In many cases, "they were designed to be only capable of dealing with floods of a given size. Mother Nature threw a flood that was much bigger," said Martin McCann, director of Stanford University's National Performance of Dams Program.
In some cases, it's hard for the public to know the scope of danger from a dam. North Carolina officials have cited security concerns while declining to publicly release emergency action plans for some dams. The plans include steps to be taken if a dam is in danger of failing and show areas that could be flooded. Sometimes, dam owners just don't file emergency action plans with the state.
The Al Beshears dam perched on a Wilkes County hill about 15 miles from North Wilkesboro is rated as having safety deficiencies that require immediate action. A February visit by state inspectors led North Carolina dam safety officials to conclude "the lake impoundment behind the dam needs to be drained immediately to prevent a possible failure of the dam." Inspectors could see seeping water on the dam's downstream slope, a potential sign of internal erosion that can lead to failure if it's excessive. Inspections in 2015, 2014 and 2013 said the same.
Despite that, the dam's owners hadn't produced a crisis plan describing how a breech could affect others.
The dam's neighbor and owner, Greg Jerome Beshears of Millers Creek, didn't respond to a phone message from the AP seeking comment.
North Carolina has recently stepped up its oversight of dams. The state has increased its dams' safety program budget by two-thirds, even as 13 other states are spending less on dam safety this year than in 2011. North Carolina has 20 full-time staff positions for a dam safety office that regulates more than 3,100 dams.
Many dams are privately owned, which can create challenges for state regulators seeking to enforce needed repairs.

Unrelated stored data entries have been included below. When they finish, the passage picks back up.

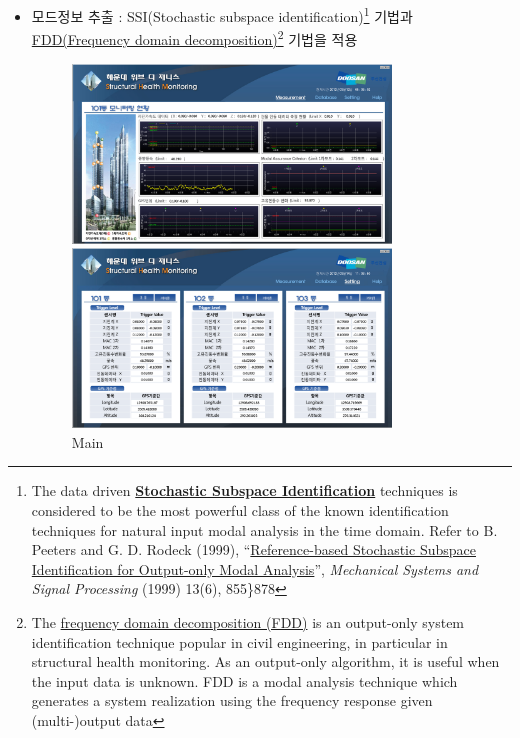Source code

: \begin{itemize}[label=]
\begin{itemize}[label=]
		      \item 모드정보 추출 : SSI(Stochastic subspace identification)\footnote{The data driven \href{http://www.svibs.com/solutions/literature/2006_2.pdf}{\textbf{Stochastic Subspace Identification}} techniques is considered to be the most powerful class of the known identification techniques for natural input modal analysis in the time domain. Refer to B. Peeters and G. D. Rodeck (1999), ``\href{ftp://193.136.28.78/pub/Personal/Dec/filipema/public/FCT_WindOMA/ref_8.pdf}{Reference-based Stochastic Subspace Identification for Output-only Modal Analysis}'', \emph{Mechanical Systems and Signal Processing} (1999) 13(6), 855\}878} 기법과 \href{https://en.wikipedia.org/wiki/Frequency_domain_decomposition}{FDD(Frequency domain decomposition)}\footnote{The \href{https://en.wikipedia.org/wiki/Frequency_domain_decomposition}{frequency domain decomposition (FDD)} is an output-only system identification technique popular in civil engineering, in particular in structural health monitoring. As an output-only algorithm, it is useful when the input data is unknown. FDD is a modal analysis technique which generates a system realization using the frequency response given (multi-)output data} 기법을 적용
		            \begin{figure}[ht]
			            \begin{fullwidth}
				            \parbox{0.8\textwidth}{
					            \includegraphics[width=0.8\textwidth] {images/M3.PNG}
					            \caption*{Main}
				            }\qquad
				            \parbox{0.8\textwidth}{
					            \includegraphics[width=0.8\textwidth] {images/M9.PNG}
}
\end{fullwidth}
\end{figure}
\end{itemize}
\end{itemize}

Before Hurricane Matthew hit in 2016, state inspectors had provided deficiency notices six times for a dam that doubled as the only road to a Rayconda community of more than 200 homes in west Fayetteville. But members of the private homeowners' association said in 2013 that they didn't have the money for repairs and wanted to city to help pay for them, according to a Federal Emergency Management Agency report about dams that failed during Matthew.
The damaged dam was repaired sufficiently to support traffic after the hurricane, and a new road was built to avoid the dam. But the post-hurricane repair plans weren't submitted for review by state experts, another deficiency notice early last year said. By that time, erosion already was "undermining the repairs made to the slope."